The problem = Search the records for the word "that" and copy each line in which it appears.

Material to process =
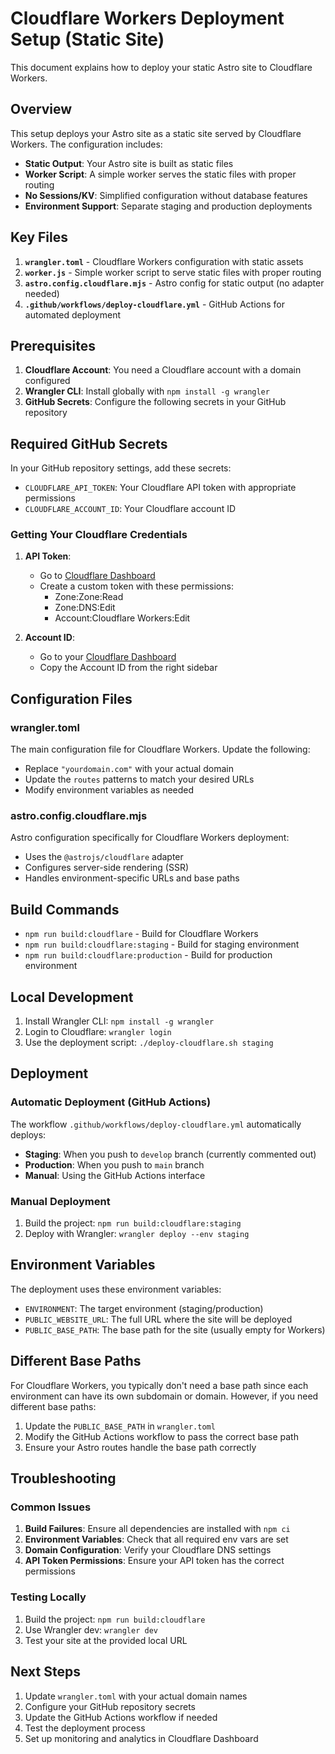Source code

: # Cloudflare Workers Deployment Setup (Static Site)

This document explains how to deploy your static Astro site to Cloudflare Workers.

## Overview

This setup deploys your Astro site as a static site served by Cloudflare Workers. The configuration includes:

- **Static Output**: Your Astro site is built as static files
- **Worker Script**: A simple worker serves the static files with proper routing
- **No Sessions/KV**: Simplified configuration without database features
- **Environment Support**: Separate staging and production deployments

## Key Files

1. **`wrangler.toml`** - Cloudflare Workers configuration with static assets
2. **`worker.js`** - Simple worker script to serve static files with proper routing
3. **`astro.config.cloudflare.mjs`** - Astro config for static output (no adapter needed)
4. **`.github/workflows/deploy-cloudflare.yml`** - GitHub Actions for automated deployment

## Prerequisites

1. **Cloudflare Account**: You need a Cloudflare account with a domain configured
2. **Wrangler CLI**: Install globally with `npm install -g wrangler`
3. **GitHub Secrets**: Configure the following secrets in your GitHub repository

## Required GitHub Secrets

In your GitHub repository settings, add these secrets:

- `CLOUDFLARE_API_TOKEN`: Your Cloudflare API token with appropriate permissions
- `CLOUDFLARE_ACCOUNT_ID`: Your Cloudflare account ID

### Getting Your Cloudflare Credentials

1. **API Token**: 
   - Go to [Cloudflare Dashboard](https://dash.cloudflare.com/profile/api-tokens)
   - Create a custom token with these permissions:
     - Zone:Zone:Read
     - Zone:DNS:Edit  
     - Account:Cloudflare Workers:Edit

2. **Account ID**:
   - Go to your [Cloudflare Dashboard](https://dash.cloudflare.com/)
   - Copy the Account ID from the right sidebar

## Configuration Files

### wrangler.toml
The main configuration file for Cloudflare Workers. Update the following:

- Replace `"yourdomain.com"` with your actual domain
- Update the `routes` patterns to match your desired URLs
- Modify environment variables as needed

### astro.config.cloudflare.mjs
Astro configuration specifically for Cloudflare Workers deployment:

- Uses the `@astrojs/cloudflare` adapter
- Configures server-side rendering (SSR)
- Handles environment-specific URLs and base paths

## Build Commands

- `npm run build:cloudflare` - Build for Cloudflare Workers
- `npm run build:cloudflare:staging` - Build for staging environment
- `npm run build:cloudflare:production` - Build for production environment

## Local Development

1. Install Wrangler CLI: `npm install -g wrangler`
2. Login to Cloudflare: `wrangler login`
3. Use the deployment script: `./deploy-cloudflare.sh staging`

## Deployment

### Automatic Deployment (GitHub Actions)

The workflow `.github/workflows/deploy-cloudflare.yml` automatically deploys:

- **Staging**: When you push to `develop` branch (currently commented out)
- **Production**: When you push to `main` branch
- **Manual**: Using the GitHub Actions interface

### Manual Deployment

1. Build the project: `npm run build:cloudflare:staging`
2. Deploy with Wrangler: `wrangler deploy --env staging`

## Environment Variables

The deployment uses these environment variables:

- `ENVIRONMENT`: The target environment (staging/production)
- `PUBLIC_WEBSITE_URL`: The full URL where the site will be deployed
- `PUBLIC_BASE_PATH`: The base path for the site (usually empty for Workers)

## Different Base Paths

For Cloudflare Workers, you typically don't need a base path since each environment can have its own subdomain or domain. However, if you need different base paths:

1. Update the `PUBLIC_BASE_PATH` in `wrangler.toml`
2. Modify the GitHub Actions workflow to pass the correct base path
3. Ensure your Astro routes handle the base path correctly

## Troubleshooting

### Common Issues

1. **Build Failures**: Ensure all dependencies are installed with `npm ci`
2. **Environment Variables**: Check that all required env vars are set
3. **Domain Configuration**: Verify your Cloudflare DNS settings
4. **API Token Permissions**: Ensure your API token has the correct permissions

### Testing Locally

1. Build the project: `npm run build:cloudflare`
2. Use Wrangler dev: `wrangler dev`
3. Test your site at the provided local URL

## Next Steps

1. Update `wrangler.toml` with your actual domain names
2. Configure your GitHub repository secrets
3. Update the GitHub Actions workflow if needed
4. Test the deployment process
5. Set up monitoring and analytics in Cloudflare Dashboard
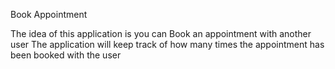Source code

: ﻿Book Appointment

The idea of this application is you can Book an appointment with another user
The application will keep track of how many times the appointment has been booked with the user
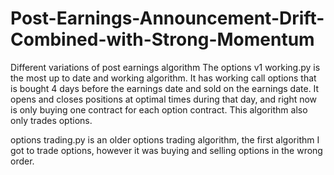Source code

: # Post-Earnings-Announcement-Drift-Combined-with-Strong-Momentum
Different variations of post earnings algorithm
The options v1 working.py is the most up to date and working algorithm. It has working call options that is bought 4 days before the earnings date and sold on the earnings date. It opens and closes positions at optimal times during that day, and right now is only buying one contract for each option contract. This algorithm also only trades options.

options trading.py is an older options trading algorithm, the first algorithm I got to trade options, however it was buying and selling options in the wrong order.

Exercise result =
2. **Environment Variables**: Check that all required env vars are set
The options v1 working.py is the most up to date and working algorithm. It has working call options that is bought 4 days before the earnings date and sold on the earnings date. It opens and closes positions at optimal times during that day, and right now is only buying one contract for each option contract. This algorithm also only trades options.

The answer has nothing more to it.